#### [EXERCISE]
Every line of the records below that holds the word "Function" should be copied out.

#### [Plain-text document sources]

---------------

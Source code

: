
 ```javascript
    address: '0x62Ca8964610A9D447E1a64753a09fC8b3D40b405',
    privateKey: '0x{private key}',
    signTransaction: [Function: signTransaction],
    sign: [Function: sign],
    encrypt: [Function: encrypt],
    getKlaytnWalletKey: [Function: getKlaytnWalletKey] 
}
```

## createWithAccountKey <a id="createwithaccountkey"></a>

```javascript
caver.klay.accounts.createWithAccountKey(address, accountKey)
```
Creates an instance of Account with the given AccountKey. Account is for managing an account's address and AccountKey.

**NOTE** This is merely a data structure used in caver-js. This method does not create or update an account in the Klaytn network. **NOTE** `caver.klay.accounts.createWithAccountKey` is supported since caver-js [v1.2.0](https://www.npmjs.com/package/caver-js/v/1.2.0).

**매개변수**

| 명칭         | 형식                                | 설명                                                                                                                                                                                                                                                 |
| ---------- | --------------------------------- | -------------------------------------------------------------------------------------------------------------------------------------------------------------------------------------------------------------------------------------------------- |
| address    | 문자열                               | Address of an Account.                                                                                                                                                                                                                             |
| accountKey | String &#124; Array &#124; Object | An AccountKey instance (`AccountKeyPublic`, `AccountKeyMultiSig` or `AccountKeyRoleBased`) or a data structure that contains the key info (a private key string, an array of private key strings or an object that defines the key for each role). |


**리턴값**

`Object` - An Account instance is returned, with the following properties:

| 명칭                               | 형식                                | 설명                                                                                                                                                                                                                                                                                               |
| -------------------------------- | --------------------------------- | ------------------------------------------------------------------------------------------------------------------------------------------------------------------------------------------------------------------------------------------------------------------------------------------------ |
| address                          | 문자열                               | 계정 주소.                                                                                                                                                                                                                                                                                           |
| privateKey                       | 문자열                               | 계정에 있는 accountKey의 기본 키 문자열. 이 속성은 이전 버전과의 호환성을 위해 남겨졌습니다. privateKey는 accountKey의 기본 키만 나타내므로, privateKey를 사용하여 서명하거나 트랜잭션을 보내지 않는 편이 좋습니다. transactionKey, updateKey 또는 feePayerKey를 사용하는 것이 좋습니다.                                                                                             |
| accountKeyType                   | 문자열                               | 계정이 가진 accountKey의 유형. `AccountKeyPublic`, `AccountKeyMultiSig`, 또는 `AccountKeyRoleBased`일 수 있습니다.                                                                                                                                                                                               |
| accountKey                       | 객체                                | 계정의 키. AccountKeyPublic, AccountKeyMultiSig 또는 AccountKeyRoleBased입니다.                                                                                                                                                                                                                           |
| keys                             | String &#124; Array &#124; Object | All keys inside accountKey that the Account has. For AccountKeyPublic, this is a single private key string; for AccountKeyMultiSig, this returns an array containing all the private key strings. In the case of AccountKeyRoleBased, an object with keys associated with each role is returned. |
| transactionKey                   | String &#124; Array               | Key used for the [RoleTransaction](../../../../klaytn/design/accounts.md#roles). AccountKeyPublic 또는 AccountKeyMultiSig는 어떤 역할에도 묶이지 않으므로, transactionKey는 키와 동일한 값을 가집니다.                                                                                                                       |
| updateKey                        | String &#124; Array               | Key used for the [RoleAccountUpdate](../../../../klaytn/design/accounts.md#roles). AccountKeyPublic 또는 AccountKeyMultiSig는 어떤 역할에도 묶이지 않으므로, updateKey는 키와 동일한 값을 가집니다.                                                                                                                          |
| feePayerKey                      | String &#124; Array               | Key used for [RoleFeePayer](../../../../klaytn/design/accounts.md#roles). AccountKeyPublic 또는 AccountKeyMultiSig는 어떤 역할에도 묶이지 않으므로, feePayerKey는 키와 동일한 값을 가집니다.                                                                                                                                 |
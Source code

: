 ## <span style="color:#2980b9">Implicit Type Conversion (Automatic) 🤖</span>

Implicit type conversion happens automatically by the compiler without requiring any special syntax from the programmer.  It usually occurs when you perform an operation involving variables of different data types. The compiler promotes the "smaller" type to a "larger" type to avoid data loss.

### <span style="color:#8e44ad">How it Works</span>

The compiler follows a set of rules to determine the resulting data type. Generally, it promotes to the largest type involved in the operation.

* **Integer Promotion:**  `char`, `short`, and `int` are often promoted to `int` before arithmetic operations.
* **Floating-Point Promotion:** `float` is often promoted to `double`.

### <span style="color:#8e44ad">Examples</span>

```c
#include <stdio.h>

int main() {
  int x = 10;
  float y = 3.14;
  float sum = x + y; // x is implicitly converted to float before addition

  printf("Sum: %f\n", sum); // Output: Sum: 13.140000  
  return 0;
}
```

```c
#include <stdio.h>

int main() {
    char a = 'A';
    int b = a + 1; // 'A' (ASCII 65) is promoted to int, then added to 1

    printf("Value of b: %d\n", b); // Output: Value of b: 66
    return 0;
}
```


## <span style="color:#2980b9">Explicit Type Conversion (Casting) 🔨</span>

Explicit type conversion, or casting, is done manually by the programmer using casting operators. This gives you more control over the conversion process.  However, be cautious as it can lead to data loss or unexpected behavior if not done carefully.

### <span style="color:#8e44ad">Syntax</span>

---------------

#### [ANSWER SECTION]
    signTransaction: [Function: signTransaction],
    sign: [Function: sign],
    encrypt: [Function: encrypt],
    getKlaytnWalletKey: [Function: getKlaytnWalletKey] 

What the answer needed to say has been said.